What follows is a set of entries. Give them again exactly, without the pictures.

---- PROVIDED ENTRIES

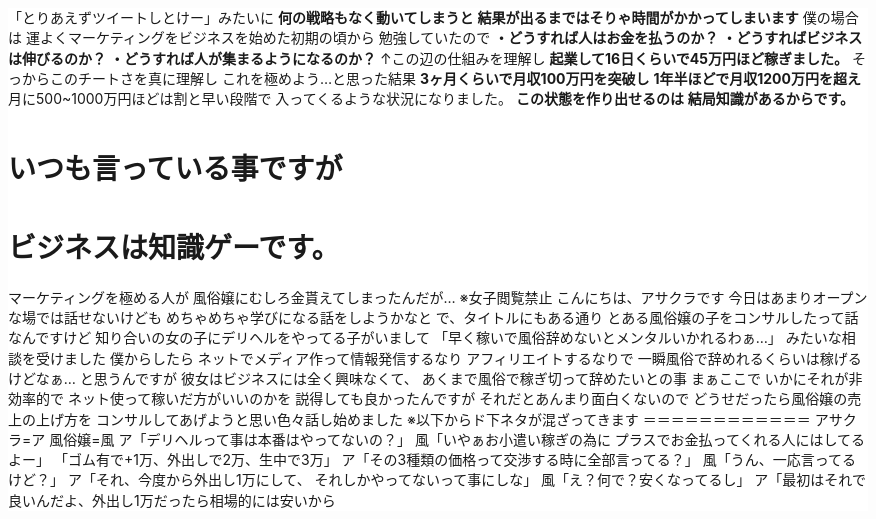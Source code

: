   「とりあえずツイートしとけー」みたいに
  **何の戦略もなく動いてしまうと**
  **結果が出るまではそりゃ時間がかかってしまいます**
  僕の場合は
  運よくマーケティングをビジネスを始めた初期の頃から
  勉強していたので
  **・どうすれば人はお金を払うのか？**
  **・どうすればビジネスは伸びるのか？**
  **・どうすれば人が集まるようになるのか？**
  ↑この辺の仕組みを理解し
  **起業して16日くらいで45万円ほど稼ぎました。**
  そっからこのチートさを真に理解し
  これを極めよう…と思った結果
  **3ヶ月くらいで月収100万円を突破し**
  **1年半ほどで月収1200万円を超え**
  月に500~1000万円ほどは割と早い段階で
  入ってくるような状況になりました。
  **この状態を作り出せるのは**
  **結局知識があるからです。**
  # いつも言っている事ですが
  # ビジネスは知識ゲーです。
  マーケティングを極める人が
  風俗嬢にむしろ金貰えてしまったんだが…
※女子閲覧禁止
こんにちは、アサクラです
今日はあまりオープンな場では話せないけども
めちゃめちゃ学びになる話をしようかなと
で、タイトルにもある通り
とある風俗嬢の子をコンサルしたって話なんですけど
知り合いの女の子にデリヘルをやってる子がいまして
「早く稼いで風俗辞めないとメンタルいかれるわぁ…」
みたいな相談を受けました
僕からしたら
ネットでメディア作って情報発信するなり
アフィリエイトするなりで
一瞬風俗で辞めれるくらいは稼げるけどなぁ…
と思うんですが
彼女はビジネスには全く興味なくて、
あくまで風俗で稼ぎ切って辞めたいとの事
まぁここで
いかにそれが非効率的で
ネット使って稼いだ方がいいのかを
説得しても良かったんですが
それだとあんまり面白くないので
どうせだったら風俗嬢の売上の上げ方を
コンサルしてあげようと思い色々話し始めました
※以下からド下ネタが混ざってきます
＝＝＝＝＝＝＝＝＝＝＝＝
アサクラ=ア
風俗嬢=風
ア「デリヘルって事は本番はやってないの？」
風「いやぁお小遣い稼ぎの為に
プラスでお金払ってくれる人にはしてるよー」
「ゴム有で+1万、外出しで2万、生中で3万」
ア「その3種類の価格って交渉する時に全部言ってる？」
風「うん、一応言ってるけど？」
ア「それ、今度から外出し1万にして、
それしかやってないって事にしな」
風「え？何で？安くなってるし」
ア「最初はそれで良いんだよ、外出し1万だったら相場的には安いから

--------

■ **OUTPUT**
Source code

:   「とりあえずツイートしとけー」みたいに
  **何の戦略もなく動いてしまうと**
  **結果が出るまではそりゃ時間がかかってしまいます**
  僕の場合は
  運よくマーケティングをビジネスを始めた初期の頃から
  勉強していたので
  **・どうすれば人はお金を払うのか？**
  **・どうすればビジネスは伸びるのか？**
  **・どうすれば人が集まるようになるのか？**
  ↑この辺の仕組みを理解し
  **起業して16日くらいで45万円ほど稼ぎました。**
  そっからこのチートさを真に理解し
  これを極めよう…と思った結果
  **3ヶ月くらいで月収100万円を突破し**
  **1年半ほどで月収1200万円を超え**
  月に500~1000万円ほどは割と早い段階で
  入ってくるような状況になりました。
  **この状態を作り出せるのは**
  **結局知識があるからです。**
  # いつも言っている事ですが
  # ビジネスは知識ゲーです。
  マーケティングを極める人が
  風俗嬢にむしろ金貰えてしまったんだが…
※女子閲覧禁止
こんにちは、アサクラです
今日はあまりオープンな場では話せないけども
めちゃめちゃ学びになる話をしようかなと
で、タイトルにもある通り
とある風俗嬢の子をコンサルしたって話なんですけど
知り合いの女の子にデリヘルをやってる子がいまして
「早く稼いで風俗辞めないとメンタルいかれるわぁ…」
みたいな相談を受けました
僕からしたら
ネットでメディア作って情報発信するなり
アフィリエイトするなりで
一瞬風俗で辞めれるくらいは稼げるけどなぁ…
と思うんですが
彼女はビジネスには全く興味なくて、
あくまで風俗で稼ぎ切って辞めたいとの事
まぁここで
いかにそれが非効率的で
ネット使って稼いだ方がいいのかを
説得しても良かったんですが
それだとあんまり面白くないので
どうせだったら風俗嬢の売上の上げ方を
コンサルしてあげようと思い色々話し始めました
※以下からド下ネタが混ざってきます
＝＝＝＝＝＝＝＝＝＝＝＝
アサクラ=ア
風俗嬢=風
ア「デリヘルって事は本番はやってないの？」
風「いやぁお小遣い稼ぎの為に
プラスでお金払ってくれる人にはしてるよー」
「ゴム有で+1万、外出しで2万、生中で3万」
ア「その3種類の価格って交渉する時に全部言ってる？」
風「うん、一応言ってるけど？」
ア「それ、今度から外出し1万にして、
それしかやってないって事にしな」
風「え？何で？安くなってるし」
ア「最初はそれで良いんだよ、外出し1万だったら相場的には安いから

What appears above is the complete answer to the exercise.